GIVEN DATA:

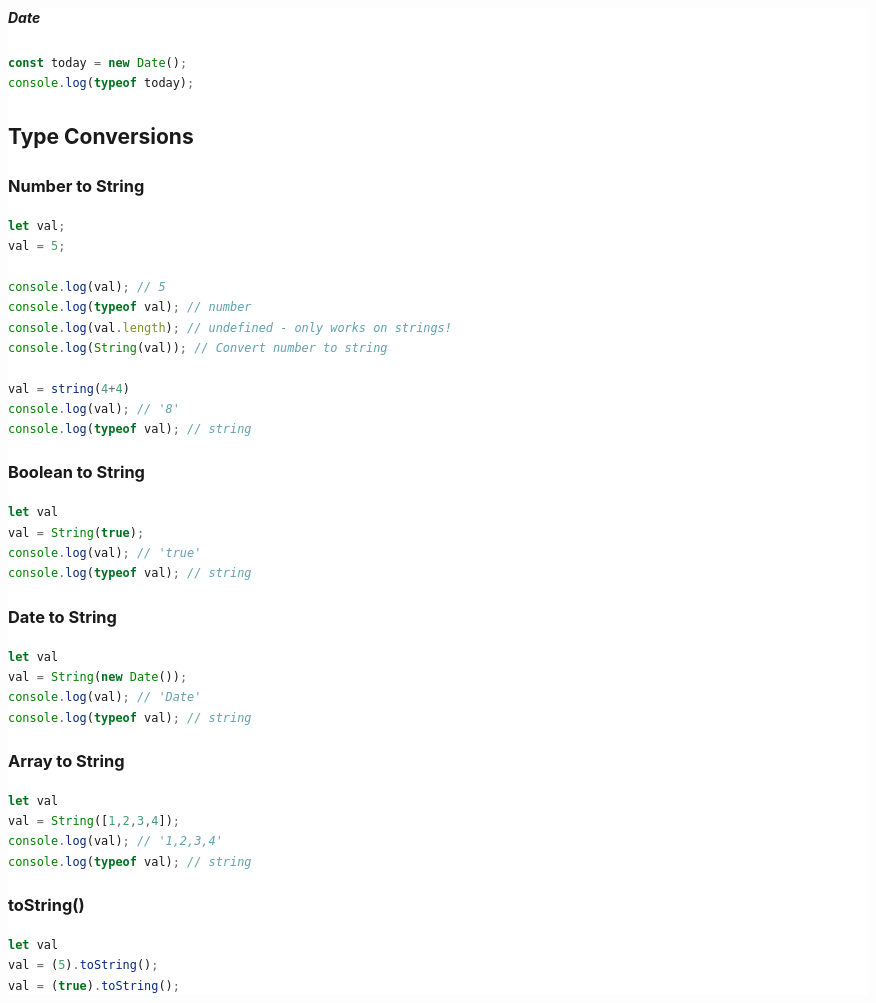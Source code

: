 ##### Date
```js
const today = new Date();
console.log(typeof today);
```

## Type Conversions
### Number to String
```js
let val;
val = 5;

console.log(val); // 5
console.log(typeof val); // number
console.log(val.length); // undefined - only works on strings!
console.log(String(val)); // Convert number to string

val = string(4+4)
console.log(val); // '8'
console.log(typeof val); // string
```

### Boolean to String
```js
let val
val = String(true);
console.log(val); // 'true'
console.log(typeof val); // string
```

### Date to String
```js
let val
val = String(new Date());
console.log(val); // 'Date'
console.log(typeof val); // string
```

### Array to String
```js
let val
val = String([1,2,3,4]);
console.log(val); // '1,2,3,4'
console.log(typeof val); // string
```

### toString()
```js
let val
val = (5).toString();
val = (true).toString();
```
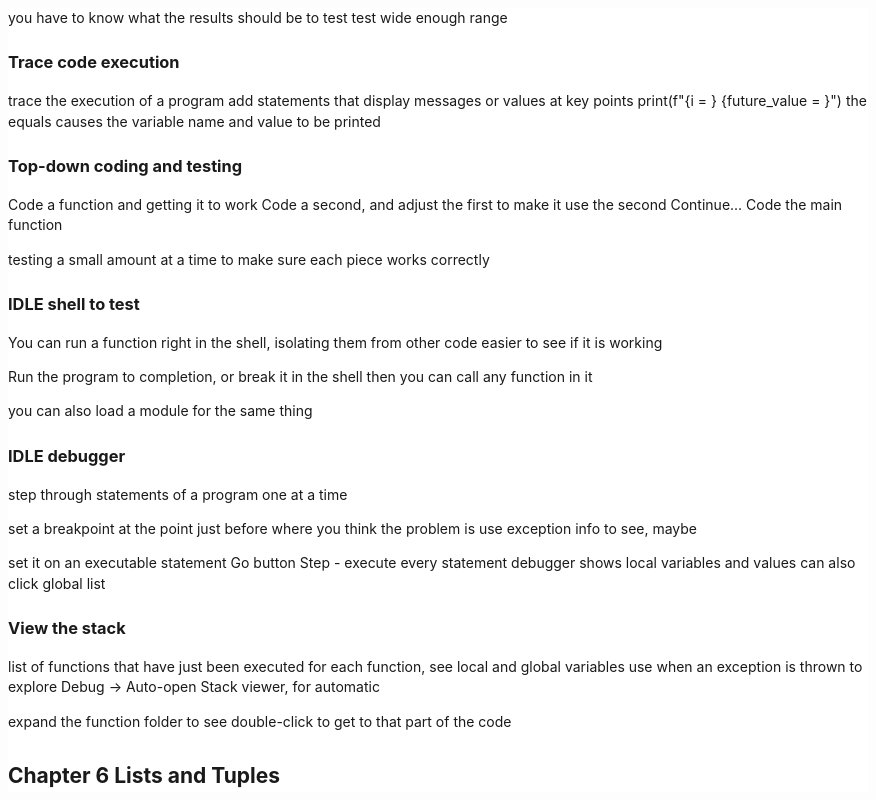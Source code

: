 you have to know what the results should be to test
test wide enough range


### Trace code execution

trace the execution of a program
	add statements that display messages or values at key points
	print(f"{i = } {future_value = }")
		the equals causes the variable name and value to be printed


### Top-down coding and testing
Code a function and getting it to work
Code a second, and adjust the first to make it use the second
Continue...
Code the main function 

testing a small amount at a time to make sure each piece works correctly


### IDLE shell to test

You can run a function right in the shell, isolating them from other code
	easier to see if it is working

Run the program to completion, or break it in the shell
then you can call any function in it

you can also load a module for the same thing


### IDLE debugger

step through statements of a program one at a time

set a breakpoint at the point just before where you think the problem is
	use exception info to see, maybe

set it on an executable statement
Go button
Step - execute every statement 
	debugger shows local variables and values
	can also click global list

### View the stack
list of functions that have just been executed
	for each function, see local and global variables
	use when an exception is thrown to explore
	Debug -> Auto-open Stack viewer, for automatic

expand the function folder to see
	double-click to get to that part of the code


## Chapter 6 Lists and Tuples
* * *
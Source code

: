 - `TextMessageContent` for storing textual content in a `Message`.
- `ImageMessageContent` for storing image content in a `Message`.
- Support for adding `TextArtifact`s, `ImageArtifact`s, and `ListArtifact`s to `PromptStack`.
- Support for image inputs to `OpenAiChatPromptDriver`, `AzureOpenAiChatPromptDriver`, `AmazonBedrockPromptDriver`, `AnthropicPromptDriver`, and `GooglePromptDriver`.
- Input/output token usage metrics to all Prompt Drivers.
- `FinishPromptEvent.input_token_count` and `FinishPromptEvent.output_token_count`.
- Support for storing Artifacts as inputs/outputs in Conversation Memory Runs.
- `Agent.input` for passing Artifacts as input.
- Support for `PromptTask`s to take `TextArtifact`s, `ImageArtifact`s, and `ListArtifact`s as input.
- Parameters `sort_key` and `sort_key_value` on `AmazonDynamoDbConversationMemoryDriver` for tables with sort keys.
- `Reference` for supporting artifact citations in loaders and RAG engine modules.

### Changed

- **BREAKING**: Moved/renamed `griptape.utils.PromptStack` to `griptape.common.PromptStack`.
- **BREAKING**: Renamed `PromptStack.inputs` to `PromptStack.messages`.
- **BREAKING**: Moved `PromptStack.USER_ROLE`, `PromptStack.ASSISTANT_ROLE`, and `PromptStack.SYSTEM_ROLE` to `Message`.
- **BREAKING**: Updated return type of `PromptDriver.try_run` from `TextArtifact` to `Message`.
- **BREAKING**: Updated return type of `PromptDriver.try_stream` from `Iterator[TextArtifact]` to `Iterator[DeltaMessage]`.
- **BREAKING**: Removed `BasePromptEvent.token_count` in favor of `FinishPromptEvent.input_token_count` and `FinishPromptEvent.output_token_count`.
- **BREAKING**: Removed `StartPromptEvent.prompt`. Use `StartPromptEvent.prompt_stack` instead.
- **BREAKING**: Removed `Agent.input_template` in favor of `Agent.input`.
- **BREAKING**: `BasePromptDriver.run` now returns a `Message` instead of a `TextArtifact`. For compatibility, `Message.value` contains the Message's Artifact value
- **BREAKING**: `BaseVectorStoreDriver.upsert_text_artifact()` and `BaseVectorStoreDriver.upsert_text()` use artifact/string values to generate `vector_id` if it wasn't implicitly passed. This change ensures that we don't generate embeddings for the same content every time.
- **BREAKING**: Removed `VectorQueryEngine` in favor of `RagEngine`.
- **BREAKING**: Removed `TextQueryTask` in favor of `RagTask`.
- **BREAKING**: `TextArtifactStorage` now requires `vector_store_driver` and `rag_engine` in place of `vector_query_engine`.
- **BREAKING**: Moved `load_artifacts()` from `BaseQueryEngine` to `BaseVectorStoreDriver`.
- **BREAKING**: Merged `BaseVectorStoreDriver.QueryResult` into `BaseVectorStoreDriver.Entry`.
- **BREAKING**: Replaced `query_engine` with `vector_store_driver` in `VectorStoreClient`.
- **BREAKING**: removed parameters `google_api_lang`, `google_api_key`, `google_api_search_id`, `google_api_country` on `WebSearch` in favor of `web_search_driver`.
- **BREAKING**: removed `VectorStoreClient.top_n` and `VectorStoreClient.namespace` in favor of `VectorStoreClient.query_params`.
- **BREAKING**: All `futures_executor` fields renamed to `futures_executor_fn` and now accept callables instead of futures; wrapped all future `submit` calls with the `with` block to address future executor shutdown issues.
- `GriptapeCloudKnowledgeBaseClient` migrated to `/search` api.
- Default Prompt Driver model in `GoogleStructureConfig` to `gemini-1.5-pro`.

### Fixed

WHAT IS REQUIRED: In the entries above, find the line with "Run the program" and the line with "Step - execute every statement", then set down exactly those two and every line between them, nothing else.

PROBLEM SOLUTION:
Run the program to completion, or break it in the shell
then you can call any function in it

you can also load a module for the same thing


### IDLE debugger

step through statements of a program one at a time

set a breakpoint at the point just before where you think the problem is
	use exception info to see, maybe

set it on an executable statement
Go button
Step - execute every statement 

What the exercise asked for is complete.